→ AIM OF THE TASK: With respect to the word "Foundation", report how many lines of the following listing include it. Give nothing but the number.

→ INPUT FOR THIS TASK:
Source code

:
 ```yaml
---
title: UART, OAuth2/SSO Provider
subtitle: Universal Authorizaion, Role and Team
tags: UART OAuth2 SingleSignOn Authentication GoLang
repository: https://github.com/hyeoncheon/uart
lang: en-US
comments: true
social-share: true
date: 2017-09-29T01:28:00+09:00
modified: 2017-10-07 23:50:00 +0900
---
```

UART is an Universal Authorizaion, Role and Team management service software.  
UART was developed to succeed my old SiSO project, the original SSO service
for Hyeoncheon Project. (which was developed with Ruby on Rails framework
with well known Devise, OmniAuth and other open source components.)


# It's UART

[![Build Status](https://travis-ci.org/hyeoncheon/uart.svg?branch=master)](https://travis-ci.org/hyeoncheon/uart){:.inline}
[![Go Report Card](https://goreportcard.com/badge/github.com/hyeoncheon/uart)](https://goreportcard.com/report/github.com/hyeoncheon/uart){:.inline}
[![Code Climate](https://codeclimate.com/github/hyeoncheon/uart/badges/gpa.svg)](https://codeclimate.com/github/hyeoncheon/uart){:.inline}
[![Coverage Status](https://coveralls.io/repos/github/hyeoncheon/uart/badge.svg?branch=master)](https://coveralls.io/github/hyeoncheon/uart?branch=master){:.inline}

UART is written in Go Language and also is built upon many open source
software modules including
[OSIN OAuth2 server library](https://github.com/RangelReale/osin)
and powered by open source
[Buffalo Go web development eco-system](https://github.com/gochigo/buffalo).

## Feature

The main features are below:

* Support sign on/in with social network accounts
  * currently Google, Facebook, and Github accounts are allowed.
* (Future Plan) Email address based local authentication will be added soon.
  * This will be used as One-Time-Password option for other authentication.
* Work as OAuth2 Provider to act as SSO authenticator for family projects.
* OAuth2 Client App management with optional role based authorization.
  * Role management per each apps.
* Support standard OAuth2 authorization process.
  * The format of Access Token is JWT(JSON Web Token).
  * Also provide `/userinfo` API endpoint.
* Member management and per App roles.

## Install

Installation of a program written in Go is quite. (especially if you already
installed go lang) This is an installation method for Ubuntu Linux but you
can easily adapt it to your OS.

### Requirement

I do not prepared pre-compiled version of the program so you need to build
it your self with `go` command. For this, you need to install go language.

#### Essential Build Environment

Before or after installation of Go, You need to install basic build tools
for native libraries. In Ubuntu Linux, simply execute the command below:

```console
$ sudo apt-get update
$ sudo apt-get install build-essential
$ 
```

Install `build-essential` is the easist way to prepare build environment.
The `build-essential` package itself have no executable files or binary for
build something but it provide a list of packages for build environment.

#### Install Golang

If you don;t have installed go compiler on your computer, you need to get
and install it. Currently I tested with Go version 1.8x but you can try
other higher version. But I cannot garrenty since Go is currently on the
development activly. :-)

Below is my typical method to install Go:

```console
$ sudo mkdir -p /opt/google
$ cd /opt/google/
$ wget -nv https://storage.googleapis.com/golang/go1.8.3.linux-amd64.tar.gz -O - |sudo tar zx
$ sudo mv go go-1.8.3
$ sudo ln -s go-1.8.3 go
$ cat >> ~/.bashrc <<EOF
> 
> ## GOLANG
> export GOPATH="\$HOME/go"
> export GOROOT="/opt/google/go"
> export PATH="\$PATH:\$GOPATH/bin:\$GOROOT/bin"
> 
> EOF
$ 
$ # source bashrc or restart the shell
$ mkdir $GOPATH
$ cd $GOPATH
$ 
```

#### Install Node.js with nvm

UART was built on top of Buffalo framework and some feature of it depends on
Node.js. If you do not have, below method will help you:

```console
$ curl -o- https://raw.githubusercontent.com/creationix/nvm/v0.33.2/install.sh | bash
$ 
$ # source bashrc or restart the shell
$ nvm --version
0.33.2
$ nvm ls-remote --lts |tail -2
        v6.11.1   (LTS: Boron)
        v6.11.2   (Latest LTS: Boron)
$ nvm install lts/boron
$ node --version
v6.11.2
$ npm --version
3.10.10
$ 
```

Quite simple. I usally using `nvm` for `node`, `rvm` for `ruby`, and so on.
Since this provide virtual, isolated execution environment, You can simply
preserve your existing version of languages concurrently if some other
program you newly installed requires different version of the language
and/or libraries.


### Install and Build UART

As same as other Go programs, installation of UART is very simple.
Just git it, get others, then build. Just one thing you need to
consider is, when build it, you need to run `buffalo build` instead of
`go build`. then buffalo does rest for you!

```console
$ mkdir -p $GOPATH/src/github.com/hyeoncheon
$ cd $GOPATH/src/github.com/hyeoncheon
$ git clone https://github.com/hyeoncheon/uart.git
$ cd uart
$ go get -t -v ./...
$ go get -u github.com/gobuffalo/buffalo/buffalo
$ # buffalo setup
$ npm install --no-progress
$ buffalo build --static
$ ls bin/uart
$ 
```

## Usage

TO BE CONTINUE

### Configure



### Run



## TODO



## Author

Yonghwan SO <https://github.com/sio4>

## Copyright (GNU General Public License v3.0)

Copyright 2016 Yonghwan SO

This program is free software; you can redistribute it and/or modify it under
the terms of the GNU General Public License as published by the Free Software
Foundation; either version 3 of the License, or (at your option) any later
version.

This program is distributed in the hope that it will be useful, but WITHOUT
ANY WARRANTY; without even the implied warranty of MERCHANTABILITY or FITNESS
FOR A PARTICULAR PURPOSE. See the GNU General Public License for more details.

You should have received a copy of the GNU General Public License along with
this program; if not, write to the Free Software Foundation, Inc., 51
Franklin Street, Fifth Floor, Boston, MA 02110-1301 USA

→ TASK RESULT: 2